Data excerpts:

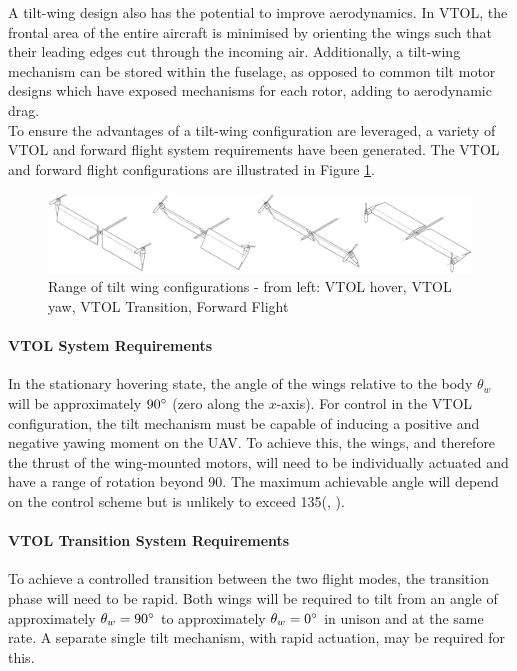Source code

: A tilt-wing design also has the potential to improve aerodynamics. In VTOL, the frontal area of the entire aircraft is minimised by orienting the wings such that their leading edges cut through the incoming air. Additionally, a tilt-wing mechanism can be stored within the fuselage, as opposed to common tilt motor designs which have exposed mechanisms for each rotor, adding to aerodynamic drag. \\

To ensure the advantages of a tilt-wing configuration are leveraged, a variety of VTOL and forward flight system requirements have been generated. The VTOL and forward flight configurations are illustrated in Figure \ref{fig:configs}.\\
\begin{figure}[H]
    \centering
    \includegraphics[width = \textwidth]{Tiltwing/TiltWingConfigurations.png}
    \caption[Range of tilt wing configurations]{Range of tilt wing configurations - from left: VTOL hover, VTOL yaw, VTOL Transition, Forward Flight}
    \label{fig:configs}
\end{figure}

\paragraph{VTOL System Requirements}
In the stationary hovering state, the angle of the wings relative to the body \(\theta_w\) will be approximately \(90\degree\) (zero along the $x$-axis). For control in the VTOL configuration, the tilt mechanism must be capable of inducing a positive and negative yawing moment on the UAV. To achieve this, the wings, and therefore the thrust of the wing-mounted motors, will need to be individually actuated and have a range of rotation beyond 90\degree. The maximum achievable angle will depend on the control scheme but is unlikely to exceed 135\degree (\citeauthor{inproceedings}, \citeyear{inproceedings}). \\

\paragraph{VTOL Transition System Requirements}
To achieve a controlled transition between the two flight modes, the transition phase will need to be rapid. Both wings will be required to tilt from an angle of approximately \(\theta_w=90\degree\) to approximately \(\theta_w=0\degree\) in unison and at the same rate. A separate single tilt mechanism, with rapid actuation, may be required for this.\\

Goal of the exercise:
How many lines of the entries above include the word "achieve"? Reply with the number alone.

Task solution:
2